There is not a shortage of registered nurses in Missouri but a shortage of good places to work. The market-driven health system in America uses the characteristics of cost-cutting, reduced use of services and maximization of revenues and return on investment.
Nursing salaries are the first item to be cut when revenue declines. Reducing the number of (registered nurses) at the bedside or in an outpatient setting increases the workload for the RNs who are left.
Asking RNs to do more with less only results in increased risk for patients and the health care system and increased stress for the RN work force.
Research has shown that when there are fewer nurses to care for more patients, patient care suffers.
Forcing RNs to work mandatory overtime leads to fatigued nurses whose professional judgment is affected paydayloans.
Staff RNs who perform the daily work need to be included in the planning of staffing of hospitals and outpatients centers.
Failure to listen to the concerns and requests of RNs only leads to a never-ending cycle of turnover.
RNs are looking for healthy places to work where their personal and safety needs are addressed by management. Health care organizations that include the voice of nursing when planning their systems will attract nurses.
I encourage policymakers to read "Crossing the Quality Chasm," a 2001 Institute of Medicine report that lays out how the health care system must be radically transformed if we expect quality nursing care in the future.
Assistant professor of nursing, Maryville University
EDUCATION AND FINANCIAL INCENTIVES COULD HELP AVERT A SHORTAGE OF NURSES.
Americans feel the bite of high gasoline costs. But there’s a shortage of another precious resource that not all Americans have felt yet — but will soon unless this nation’s health care community and the government begin to act. America is facing a critical shortage of nurses.
Are there any solutions out there?
In the short-run, covering two to five years, Maryville’s nursing faculty suggests the following:
•Import (qualified) foreign nurses.
•Encourage juniors and seniors in high school to consider nursing as a profession.
•Work with the government to award cash bonuses to students who are accepted by a nursing school and provide another bonus upon graduation, and provide financial support.
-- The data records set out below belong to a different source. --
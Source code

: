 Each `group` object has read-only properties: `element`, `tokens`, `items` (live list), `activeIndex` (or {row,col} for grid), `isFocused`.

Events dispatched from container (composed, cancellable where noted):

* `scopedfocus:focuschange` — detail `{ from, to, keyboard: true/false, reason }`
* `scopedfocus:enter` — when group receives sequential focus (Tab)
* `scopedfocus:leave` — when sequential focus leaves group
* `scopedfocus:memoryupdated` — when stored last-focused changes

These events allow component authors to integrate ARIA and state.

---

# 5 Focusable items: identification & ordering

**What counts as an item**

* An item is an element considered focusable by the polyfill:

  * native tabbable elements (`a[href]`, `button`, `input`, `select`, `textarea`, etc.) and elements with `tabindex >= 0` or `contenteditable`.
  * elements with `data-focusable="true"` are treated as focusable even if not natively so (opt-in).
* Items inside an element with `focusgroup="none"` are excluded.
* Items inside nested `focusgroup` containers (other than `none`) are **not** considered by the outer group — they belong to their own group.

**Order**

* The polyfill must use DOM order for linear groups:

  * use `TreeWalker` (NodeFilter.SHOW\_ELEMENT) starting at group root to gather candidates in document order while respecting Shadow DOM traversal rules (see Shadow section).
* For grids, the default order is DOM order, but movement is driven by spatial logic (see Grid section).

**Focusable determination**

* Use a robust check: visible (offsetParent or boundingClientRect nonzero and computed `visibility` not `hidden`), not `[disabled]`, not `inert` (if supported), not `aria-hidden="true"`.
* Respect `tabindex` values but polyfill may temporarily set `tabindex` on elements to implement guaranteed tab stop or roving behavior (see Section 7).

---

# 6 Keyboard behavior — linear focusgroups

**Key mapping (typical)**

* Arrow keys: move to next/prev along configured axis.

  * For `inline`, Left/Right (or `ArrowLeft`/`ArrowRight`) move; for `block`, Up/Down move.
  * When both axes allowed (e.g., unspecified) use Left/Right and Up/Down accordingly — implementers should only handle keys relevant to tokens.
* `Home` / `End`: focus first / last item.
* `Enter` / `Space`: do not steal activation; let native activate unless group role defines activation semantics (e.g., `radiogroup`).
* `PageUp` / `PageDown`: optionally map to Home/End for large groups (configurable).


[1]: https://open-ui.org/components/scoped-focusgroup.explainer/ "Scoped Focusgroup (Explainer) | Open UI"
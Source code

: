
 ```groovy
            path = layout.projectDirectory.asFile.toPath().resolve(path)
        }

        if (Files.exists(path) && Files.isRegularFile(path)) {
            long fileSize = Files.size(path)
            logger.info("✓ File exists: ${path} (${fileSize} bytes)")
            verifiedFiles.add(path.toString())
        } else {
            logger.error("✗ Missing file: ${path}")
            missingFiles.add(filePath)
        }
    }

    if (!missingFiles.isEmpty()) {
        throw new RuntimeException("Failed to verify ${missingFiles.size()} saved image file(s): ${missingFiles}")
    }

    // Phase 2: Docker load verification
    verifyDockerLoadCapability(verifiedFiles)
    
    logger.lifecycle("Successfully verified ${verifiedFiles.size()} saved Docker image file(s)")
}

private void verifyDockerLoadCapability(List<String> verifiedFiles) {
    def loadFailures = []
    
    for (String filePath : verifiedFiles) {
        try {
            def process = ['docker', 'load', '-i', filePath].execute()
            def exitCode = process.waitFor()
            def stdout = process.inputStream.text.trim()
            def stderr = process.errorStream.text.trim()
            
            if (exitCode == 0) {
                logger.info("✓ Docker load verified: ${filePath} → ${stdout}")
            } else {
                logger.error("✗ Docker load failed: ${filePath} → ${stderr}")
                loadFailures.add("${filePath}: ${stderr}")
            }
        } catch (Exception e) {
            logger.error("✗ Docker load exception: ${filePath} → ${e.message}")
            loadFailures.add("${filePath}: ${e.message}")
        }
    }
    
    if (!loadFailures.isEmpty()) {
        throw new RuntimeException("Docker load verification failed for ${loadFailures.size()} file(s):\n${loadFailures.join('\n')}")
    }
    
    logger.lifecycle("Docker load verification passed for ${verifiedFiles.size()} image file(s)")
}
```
In the longer-term of five years and beyond, Maryville sees teaching infrastructure being a top priority:
•Eliminate the dependence on imported nursing help.
•Open additional schools of nursing. This will take governmental assistance. Maybe it’s time to revive the land-grant college system that led to the formation of this country’s state universities and use it to endow these new nursing schools.
•Provide financial incentives for nurses to seek degrees beyond that of RN so there will be a sufficient number of instructors to staff these schools.
•This nation must develop a new national attitude toward nursing that emphasizes more respect for nurses, gives nurses more autonomy in decision-making, and views nurses as professionals.
Maryville’s nursing faculty offers some straight thinking about what we must do. It’s time for those in our legislatures to take these recommendations seriously and turn them into positive action.